Array frusteration in Python

12 Jul 2015

Python can be a little frusterating when you’re solving a problem and want to use an n-dimensional array.

First off, the Python core library lacks a generic array data structure. (It does have an array module, but it can only hold numeric types.) So, the natural option is to use a list (which is backed by an array or ListArray in the CPython and Jython implementations, respectively).

But, using a list does cause a couple of awkward moments that we need to get past. First, a list is not preallocated or initialized. To contrast, in Java, when you create an array, the array is preallocated and the values are initialized to null. In Python, we need to manually initialize the list to the desired size. Otherwise, we will get an IndexError if we try to make out of order assignments to the list.

For example:

In [1]: x = []

In [2]: x
Out[2]: []

In [3]: x[5] = 'foo'
---------------------------------------------------------------------------
IndexError                                Traceback (most recent call last)
<ipython-input-3-e8db34a35d14> in <module>()
----> 1 x[5] = 'foo'

IndexError: list assignment index out of range

So, we manually initialize the list.

In [4]: y = [None] * 10

In [5]: y
Out[5]: [None, None, None, None, None, None, None, None, None, None]

In [6]: y[5] = 'foo'

In [7]: y
Out[7]: [None, None, None, None, None, 'foo', None, None, None, None]

This is not too bad and seems reasonably Pythonic. But, when we go to 2-dimensions, the same strategy trips us up.

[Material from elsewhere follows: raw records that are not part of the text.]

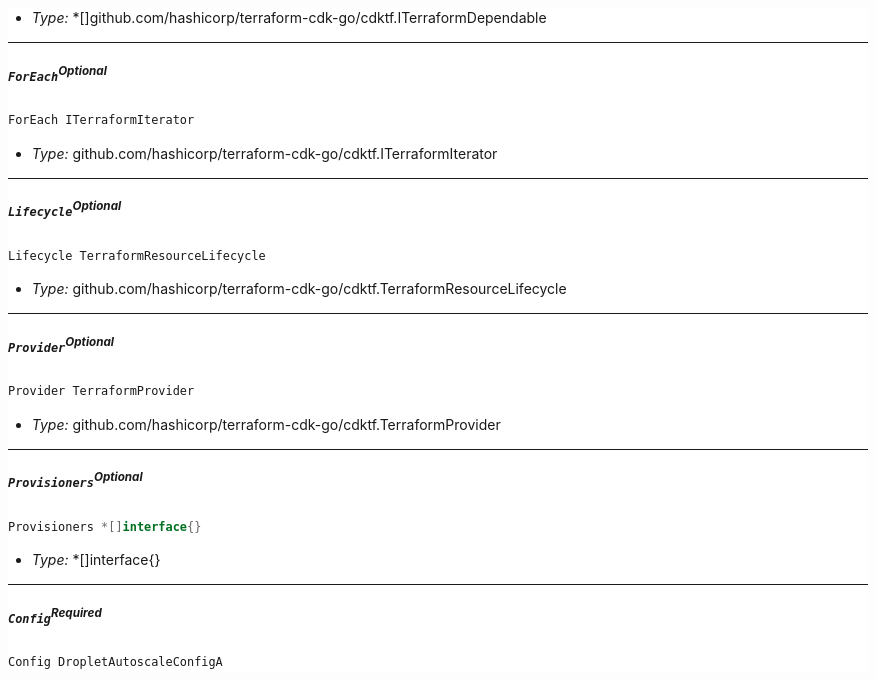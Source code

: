 - *Type:* *[]github.com/hashicorp/terraform-cdk-go/cdktf.ITerraformDependable

---

##### `ForEach`<sup>Optional</sup> <a name="ForEach" id="@cdktf/provider-digitalocean.dropletAutoscale.DropletAutoscaleConfig.property.forEach"></a>

```go
ForEach ITerraformIterator
```

- *Type:* github.com/hashicorp/terraform-cdk-go/cdktf.ITerraformIterator

---

##### `Lifecycle`<sup>Optional</sup> <a name="Lifecycle" id="@cdktf/provider-digitalocean.dropletAutoscale.DropletAutoscaleConfig.property.lifecycle"></a>

```go
Lifecycle TerraformResourceLifecycle
```

- *Type:* github.com/hashicorp/terraform-cdk-go/cdktf.TerraformResourceLifecycle

---

##### `Provider`<sup>Optional</sup> <a name="Provider" id="@cdktf/provider-digitalocean.dropletAutoscale.DropletAutoscaleConfig.property.provider"></a>

```go
Provider TerraformProvider
```

- *Type:* github.com/hashicorp/terraform-cdk-go/cdktf.TerraformProvider

---

##### `Provisioners`<sup>Optional</sup> <a name="Provisioners" id="@cdktf/provider-digitalocean.dropletAutoscale.DropletAutoscaleConfig.property.provisioners"></a>

```go
Provisioners *[]interface{}
```

- *Type:* *[]interface{}

---

##### `Config`<sup>Required</sup> <a name="Config" id="@cdktf/provider-digitalocean.dropletAutoscale.DropletAutoscaleConfig.property.config"></a>

```go
Config DropletAutoscaleConfigA
```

Imagine we are implementing tic-tac-toe. To create the game board, we want to use a 3 x 3 grid. So, we create and initialize a list of lists.

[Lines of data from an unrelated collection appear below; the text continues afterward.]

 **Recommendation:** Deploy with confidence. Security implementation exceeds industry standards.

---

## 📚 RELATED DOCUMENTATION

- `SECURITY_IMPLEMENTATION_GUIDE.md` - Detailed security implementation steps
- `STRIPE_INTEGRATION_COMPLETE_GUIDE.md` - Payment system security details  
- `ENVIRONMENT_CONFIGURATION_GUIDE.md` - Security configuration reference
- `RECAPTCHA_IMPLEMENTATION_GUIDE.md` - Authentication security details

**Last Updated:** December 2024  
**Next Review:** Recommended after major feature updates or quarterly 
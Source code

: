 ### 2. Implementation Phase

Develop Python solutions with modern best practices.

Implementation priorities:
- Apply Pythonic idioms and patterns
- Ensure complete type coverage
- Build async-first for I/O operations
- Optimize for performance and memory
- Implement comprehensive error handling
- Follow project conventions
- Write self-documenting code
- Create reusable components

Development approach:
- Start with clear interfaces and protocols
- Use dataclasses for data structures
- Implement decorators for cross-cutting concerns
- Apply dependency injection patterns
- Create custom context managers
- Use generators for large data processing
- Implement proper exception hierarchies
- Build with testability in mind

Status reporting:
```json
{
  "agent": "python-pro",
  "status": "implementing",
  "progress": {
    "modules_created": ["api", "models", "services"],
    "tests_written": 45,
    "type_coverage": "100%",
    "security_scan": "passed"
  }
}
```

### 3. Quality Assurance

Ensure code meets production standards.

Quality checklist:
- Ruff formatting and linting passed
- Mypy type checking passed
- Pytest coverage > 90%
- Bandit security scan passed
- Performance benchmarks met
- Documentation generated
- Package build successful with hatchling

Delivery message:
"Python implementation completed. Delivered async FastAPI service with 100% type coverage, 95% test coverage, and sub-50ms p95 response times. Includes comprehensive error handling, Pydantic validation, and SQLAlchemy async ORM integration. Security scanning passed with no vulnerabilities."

In [8]: board = [[None] * 3] * 3

In [9]: board
Out[9]: [[None, None, None], [None, None, None], [None, None, None]]

Now, let’s start the game by having X take the bottom-right postion.

In [10]: board[2][2] = 'X'

In [11]: board
Out[11]: [[None, None, 'X'], [None, None, 'X'], [None, None, 'X']]

What just happened!?! It turns out that when we created the gameboard, we created and initialized a list with 3 Nones. So far, so good. But then, we initialized our outer list with three references to the first list we created. This is not what we wanted.

So, what we should’ve said is:

In [12]: better_board = map(lambda u: map(lambda v: None, xrange(3)), xrange(3))

In [13]: better_board
Out[13]: [[None, None, None], [None, None, None], [None, None, None]]

In [14]: better_board[2][2] = 'X'

In [15]: better_board
Out[15]: [[None, None, None], [None, None, None], [None, None, 'X']]

While we can now go about implementing tic-tac-toe, the game board creation code both smells unPythonic and seems likely to trip up future maintainers.